YOUR OBJECTIVE: Return the lines from the start of the data through the line with "下表总结了可用布局[Pane". Include both of those lines and no others.

Saved entries

::::::::

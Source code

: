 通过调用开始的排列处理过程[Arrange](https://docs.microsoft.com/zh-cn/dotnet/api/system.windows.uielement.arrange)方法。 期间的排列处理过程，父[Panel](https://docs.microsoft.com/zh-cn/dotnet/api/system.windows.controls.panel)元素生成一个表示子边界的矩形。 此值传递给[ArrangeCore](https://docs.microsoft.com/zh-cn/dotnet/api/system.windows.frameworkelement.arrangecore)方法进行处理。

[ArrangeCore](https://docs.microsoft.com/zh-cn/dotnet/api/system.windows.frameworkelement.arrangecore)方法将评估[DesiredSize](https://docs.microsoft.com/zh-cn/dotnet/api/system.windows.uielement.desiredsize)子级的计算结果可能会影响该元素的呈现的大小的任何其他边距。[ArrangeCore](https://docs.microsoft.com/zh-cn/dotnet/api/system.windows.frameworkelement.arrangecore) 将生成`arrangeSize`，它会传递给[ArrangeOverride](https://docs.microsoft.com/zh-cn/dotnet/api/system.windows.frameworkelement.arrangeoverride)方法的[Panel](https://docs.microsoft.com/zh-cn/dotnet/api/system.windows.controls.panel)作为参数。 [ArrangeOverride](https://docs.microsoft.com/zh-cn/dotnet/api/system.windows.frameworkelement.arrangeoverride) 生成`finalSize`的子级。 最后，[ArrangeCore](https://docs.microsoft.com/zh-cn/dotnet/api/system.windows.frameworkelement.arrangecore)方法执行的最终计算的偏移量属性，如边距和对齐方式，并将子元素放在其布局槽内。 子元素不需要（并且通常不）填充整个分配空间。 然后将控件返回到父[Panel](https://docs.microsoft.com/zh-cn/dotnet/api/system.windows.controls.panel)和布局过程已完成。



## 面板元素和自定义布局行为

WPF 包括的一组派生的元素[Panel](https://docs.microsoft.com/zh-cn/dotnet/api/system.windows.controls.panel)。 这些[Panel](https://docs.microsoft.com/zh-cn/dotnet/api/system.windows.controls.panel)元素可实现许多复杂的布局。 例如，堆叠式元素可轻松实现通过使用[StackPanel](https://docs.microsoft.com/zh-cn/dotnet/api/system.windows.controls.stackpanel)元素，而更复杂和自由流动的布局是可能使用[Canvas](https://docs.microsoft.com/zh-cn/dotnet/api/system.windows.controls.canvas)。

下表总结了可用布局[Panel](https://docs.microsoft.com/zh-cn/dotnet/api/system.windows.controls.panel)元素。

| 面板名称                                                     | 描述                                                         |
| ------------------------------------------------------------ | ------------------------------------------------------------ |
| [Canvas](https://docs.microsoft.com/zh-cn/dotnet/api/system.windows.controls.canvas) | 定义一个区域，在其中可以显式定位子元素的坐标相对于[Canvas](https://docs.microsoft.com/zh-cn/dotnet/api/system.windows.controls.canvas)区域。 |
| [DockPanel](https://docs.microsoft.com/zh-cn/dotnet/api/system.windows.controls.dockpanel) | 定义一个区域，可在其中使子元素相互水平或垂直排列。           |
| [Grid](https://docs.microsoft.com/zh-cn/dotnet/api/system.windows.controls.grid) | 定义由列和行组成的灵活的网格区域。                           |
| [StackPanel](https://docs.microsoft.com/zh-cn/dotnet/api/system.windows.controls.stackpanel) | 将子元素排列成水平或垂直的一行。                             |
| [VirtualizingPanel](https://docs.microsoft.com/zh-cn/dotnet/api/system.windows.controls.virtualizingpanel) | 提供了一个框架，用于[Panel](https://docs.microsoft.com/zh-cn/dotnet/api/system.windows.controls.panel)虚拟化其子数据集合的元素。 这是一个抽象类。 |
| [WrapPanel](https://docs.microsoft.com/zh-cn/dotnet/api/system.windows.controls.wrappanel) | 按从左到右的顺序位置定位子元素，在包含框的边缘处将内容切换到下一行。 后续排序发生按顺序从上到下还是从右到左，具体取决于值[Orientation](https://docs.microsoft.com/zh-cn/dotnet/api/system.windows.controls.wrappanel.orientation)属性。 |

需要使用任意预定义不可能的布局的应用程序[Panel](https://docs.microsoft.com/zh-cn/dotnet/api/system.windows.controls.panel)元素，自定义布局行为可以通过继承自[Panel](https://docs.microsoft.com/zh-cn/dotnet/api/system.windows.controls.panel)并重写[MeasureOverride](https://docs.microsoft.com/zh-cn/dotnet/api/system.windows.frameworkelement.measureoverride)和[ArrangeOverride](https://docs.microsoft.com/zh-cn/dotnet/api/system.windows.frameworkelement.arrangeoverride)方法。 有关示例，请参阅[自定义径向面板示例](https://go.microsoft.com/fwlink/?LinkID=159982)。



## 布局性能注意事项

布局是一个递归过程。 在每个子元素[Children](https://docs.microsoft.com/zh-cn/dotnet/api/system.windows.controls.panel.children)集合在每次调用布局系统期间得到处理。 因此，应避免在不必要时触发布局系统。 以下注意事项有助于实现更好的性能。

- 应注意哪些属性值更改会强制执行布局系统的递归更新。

::::::::

ANSWER TO THIS EXERCISE:
Source code

: 通过调用开始的排列处理过程[Arrange](https://docs.microsoft.com/zh-cn/dotnet/api/system.windows.uielement.arrange)方法。 期间的排列处理过程，父[Panel](https://docs.microsoft.com/zh-cn/dotnet/api/system.windows.controls.panel)元素生成一个表示子边界的矩形。 此值传递给[ArrangeCore](https://docs.microsoft.com/zh-cn/dotnet/api/system.windows.frameworkelement.arrangecore)方法进行处理。

[ArrangeCore](https://docs.microsoft.com/zh-cn/dotnet/api/system.windows.frameworkelement.arrangecore)方法将评估[DesiredSize](https://docs.microsoft.com/zh-cn/dotnet/api/system.windows.uielement.desiredsize)子级的计算结果可能会影响该元素的呈现的大小的任何其他边距。[ArrangeCore](https://docs.microsoft.com/zh-cn/dotnet/api/system.windows.frameworkelement.arrangecore) 将生成`arrangeSize`，它会传递给[ArrangeOverride](https://docs.microsoft.com/zh-cn/dotnet/api/system.windows.frameworkelement.arrangeoverride)方法的[Panel](https://docs.microsoft.com/zh-cn/dotnet/api/system.windows.controls.panel)作为参数。 [ArrangeOverride](https://docs.microsoft.com/zh-cn/dotnet/api/system.windows.frameworkelement.arrangeoverride) 生成`finalSize`的子级。 最后，[ArrangeCore](https://docs.microsoft.com/zh-cn/dotnet/api/system.windows.frameworkelement.arrangecore)方法执行的最终计算的偏移量属性，如边距和对齐方式，并将子元素放在其布局槽内。 子元素不需要（并且通常不）填充整个分配空间。 然后将控件返回到父[Panel](https://docs.microsoft.com/zh-cn/dotnet/api/system.windows.controls.panel)和布局过程已完成。



## 面板元素和自定义布局行为

WPF 包括的一组派生的元素[Panel](https://docs.microsoft.com/zh-cn/dotnet/api/system.windows.controls.panel)。 这些[Panel](https://docs.microsoft.com/zh-cn/dotnet/api/system.windows.controls.panel)元素可实现许多复杂的布局。 例如，堆叠式元素可轻松实现通过使用[StackPanel](https://docs.microsoft.com/zh-cn/dotnet/api/system.windows.controls.stackpanel)元素，而更复杂和自由流动的布局是可能使用[Canvas](https://docs.microsoft.com/zh-cn/dotnet/api/system.windows.controls.canvas)。

下表总结了可用布局[Panel](https://docs.microsoft.com/zh-cn/dotnet/api/system.windows.controls.panel)元素。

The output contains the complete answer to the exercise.